Solo a un impunito culturale come Pasquale Panella poteva riuscire l’impresa di infarcire un libro con le parole borghese, borghesia, borghesemente, risultando persuasivo e poetico. In “Laggiù la gioventù”, la sua nuova opera pubblicata esclusivamente in versione ebook da Spedizioni, con la scusa di ripescare negli archivi personali una inedita sceneggiatura che cerca di fare del cinema in prosa, Panella ci propone molte belle pagine che viaggiano nella propria giovinezza, scritte nel suo inconfondibile stile funambolico ma con un tono più emotivamente partecipato del solito (pagine presentate come degli “a parte” rispetto all’azione narrativa, mentre sono la vera polpa del libro).
In “Laggiù la gioventù” Pasquale Panella rievoca appassionate scene amorose e contrasti verbali sulla lotta di classe fatta con classe: «Mi dispiace, e mi dispiace che faccia anche rima (ossia poesia): l’ideologia l’ho vista spesso realizzata in parodia».

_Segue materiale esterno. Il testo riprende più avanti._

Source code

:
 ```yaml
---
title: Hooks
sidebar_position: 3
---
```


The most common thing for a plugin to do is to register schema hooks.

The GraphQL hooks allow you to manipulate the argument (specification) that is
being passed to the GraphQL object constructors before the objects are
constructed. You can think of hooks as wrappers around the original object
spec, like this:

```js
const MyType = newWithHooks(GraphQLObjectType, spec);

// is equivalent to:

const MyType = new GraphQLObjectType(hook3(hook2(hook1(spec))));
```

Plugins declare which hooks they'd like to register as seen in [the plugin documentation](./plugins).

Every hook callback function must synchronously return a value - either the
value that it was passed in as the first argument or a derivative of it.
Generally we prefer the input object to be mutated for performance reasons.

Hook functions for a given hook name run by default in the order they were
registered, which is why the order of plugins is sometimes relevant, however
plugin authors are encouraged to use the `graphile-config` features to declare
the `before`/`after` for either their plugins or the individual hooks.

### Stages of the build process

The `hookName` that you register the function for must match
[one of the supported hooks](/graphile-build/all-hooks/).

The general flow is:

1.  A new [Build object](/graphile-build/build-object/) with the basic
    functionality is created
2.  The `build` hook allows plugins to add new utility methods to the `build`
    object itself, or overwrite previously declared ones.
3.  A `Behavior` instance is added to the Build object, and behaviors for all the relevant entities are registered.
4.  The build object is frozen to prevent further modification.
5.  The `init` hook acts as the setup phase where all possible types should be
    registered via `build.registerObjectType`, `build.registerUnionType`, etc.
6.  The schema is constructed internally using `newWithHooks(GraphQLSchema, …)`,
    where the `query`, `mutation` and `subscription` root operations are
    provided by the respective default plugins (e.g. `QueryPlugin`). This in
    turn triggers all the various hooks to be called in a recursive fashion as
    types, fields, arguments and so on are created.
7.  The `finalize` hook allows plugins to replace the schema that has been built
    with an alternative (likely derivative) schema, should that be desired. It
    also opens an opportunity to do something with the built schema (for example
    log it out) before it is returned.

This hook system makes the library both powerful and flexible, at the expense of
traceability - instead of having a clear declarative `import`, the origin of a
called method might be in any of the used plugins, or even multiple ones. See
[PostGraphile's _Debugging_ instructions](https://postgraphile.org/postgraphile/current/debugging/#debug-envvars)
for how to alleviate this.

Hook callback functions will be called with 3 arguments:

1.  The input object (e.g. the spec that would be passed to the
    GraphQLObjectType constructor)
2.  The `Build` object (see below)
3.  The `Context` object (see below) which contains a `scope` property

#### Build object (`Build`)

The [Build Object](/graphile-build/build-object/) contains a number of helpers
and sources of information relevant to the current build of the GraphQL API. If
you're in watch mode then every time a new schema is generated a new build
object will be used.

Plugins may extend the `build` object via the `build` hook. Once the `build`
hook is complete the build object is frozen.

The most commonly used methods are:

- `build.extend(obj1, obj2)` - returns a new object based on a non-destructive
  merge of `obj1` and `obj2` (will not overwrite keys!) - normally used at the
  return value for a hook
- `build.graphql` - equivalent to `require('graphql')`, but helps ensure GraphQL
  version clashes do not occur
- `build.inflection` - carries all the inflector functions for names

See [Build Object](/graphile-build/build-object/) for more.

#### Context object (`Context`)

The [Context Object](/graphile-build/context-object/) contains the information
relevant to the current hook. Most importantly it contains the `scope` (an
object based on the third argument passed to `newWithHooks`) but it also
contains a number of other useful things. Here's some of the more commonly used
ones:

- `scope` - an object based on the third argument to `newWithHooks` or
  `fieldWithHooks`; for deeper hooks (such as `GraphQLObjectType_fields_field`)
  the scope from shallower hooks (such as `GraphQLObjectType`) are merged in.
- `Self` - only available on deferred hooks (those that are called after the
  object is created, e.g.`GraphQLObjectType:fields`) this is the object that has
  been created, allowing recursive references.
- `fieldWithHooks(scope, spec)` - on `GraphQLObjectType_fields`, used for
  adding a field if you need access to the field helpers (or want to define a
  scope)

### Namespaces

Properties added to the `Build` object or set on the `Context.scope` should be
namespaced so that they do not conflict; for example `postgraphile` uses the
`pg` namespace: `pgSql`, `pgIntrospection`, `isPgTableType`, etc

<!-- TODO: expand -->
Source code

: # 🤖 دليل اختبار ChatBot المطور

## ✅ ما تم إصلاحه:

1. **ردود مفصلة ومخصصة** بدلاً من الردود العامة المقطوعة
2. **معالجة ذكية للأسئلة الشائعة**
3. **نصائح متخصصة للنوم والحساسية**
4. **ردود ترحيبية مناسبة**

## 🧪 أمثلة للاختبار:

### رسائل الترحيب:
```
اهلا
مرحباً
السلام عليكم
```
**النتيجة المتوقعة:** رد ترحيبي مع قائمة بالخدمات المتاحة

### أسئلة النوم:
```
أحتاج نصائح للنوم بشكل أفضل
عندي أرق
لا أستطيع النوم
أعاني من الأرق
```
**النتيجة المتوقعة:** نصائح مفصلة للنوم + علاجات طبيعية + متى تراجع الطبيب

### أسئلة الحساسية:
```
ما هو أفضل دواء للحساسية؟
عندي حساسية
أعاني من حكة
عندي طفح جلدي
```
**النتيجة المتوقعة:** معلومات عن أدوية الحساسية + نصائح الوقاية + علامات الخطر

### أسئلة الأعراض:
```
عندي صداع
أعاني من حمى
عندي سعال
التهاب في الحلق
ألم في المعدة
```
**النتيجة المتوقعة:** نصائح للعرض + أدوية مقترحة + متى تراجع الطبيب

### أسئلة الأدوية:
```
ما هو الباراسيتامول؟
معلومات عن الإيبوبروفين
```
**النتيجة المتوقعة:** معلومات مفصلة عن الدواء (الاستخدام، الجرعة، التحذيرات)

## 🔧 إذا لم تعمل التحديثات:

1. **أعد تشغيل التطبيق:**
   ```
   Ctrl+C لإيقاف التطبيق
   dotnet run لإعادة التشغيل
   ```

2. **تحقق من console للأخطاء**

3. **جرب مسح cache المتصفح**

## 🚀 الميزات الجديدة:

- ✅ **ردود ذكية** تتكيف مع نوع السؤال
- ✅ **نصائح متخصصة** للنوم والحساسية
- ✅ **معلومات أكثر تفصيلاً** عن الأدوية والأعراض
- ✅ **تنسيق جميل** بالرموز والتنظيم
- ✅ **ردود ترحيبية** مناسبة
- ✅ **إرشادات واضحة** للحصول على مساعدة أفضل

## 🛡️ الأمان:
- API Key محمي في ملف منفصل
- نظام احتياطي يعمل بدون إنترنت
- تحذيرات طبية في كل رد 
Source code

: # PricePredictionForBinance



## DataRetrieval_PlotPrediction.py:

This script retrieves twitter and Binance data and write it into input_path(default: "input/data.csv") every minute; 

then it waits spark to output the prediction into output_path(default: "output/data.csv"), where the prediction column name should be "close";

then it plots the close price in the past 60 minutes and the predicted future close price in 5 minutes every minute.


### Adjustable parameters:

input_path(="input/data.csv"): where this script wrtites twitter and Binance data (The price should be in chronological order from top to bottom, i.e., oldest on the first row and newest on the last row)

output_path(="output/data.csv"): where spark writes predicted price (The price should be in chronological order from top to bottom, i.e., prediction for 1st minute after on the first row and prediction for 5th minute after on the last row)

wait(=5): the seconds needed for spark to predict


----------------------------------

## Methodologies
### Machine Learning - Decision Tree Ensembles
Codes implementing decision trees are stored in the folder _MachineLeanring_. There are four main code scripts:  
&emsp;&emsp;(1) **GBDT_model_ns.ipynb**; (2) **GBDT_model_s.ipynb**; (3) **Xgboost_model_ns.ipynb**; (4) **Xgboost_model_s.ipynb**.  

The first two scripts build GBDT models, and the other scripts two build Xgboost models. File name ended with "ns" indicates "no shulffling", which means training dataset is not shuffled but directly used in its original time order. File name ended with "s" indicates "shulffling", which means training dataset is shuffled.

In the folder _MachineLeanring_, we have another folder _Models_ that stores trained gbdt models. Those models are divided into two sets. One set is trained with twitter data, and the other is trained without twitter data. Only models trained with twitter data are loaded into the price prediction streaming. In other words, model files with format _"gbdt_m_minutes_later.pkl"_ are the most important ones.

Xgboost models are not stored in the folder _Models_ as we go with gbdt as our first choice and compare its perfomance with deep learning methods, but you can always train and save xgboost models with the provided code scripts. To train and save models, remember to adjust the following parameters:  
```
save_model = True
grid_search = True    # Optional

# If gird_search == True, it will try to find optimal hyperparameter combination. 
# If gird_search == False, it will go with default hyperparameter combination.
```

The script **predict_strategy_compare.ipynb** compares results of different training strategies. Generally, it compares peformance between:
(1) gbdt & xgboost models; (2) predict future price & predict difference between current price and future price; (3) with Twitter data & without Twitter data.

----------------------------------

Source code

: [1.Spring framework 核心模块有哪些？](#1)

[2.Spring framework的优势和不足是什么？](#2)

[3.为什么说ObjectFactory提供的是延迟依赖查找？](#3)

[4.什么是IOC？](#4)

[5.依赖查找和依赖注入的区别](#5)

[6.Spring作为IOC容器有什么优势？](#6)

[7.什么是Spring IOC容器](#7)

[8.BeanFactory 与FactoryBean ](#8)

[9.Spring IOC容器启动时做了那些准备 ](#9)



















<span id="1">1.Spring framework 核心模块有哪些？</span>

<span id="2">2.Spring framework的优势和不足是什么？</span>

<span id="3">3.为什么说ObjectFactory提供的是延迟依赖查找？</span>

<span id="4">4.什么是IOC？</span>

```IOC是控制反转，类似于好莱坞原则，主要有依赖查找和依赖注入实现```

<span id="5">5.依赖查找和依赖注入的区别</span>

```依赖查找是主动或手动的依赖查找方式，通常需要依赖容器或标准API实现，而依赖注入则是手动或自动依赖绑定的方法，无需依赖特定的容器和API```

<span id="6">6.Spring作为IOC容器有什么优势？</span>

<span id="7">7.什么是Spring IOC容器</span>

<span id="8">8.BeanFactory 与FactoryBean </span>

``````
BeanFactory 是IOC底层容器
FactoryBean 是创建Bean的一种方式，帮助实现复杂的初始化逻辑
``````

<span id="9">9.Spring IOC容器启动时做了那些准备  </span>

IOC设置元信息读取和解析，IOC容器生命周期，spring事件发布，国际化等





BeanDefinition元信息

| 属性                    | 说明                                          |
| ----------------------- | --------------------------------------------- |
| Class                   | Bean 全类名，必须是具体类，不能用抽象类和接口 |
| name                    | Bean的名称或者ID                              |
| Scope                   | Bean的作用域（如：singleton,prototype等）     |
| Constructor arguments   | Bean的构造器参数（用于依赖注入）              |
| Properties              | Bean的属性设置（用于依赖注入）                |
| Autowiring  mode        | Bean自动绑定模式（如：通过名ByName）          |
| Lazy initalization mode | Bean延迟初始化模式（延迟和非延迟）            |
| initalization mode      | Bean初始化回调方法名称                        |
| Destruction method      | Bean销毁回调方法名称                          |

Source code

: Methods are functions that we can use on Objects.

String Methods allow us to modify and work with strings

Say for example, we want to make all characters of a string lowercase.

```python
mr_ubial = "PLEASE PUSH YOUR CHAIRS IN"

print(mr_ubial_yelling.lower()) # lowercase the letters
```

Pasquale Panella riesce a parlare con leggerezza di temi tanto ostici perché è del tutto privo di gravitas. La sua leggerezza e la sua sconsideratezza hanno qualcosa di ariostesco. Si pensi ai visionari versi della canzone “La sposa occidentale” di Lucio Battisti: «Se tu ti vesti io sul tuo balcone / Faccio calare in forma d’indumenti / Tutti i paracaduti ed un tendone bianco da sceicco / E la sua scimitarra per fermaglio / Ed è più facile a dirsi che a dimostrarlo falso / E infatti te lo dico perché non basta il pensiero».
Tra i grandi poeti della tradizione italiana, è Ludovico Ariosto quello a Panella più affine. Me ne sono convinto leggendo il saggio di Mauro Di Ruvo “Orlando Furioso. Una perenne fuga dell’Armonia nella Follia” (Edizioni Helicon, 2025). Nel saggio non si fa menzione di Panella, ma le opere dei due poeti sono attraversate dalle medesime tensioni dialettiche: tra armonia e follia, tra costruzione e autodissoluzione, tra tradizione e trasgressione.
Nel suo interessante studio Mauro Di Ruvo ci mostra come, a livello artistico, vecchio e nuovo camminino a braccetto: non solo perché il nuovo è sempre una riedizione del vecchio, ma perché il vecchio ha la capacità di manifestarsi perennemente nuovo. Pasquale Panella lo sa bene e infatti in “Laggiù la gioventù” gioca con il nostro recente passato, riuscendo a resuscitarne alcune parole rimosse.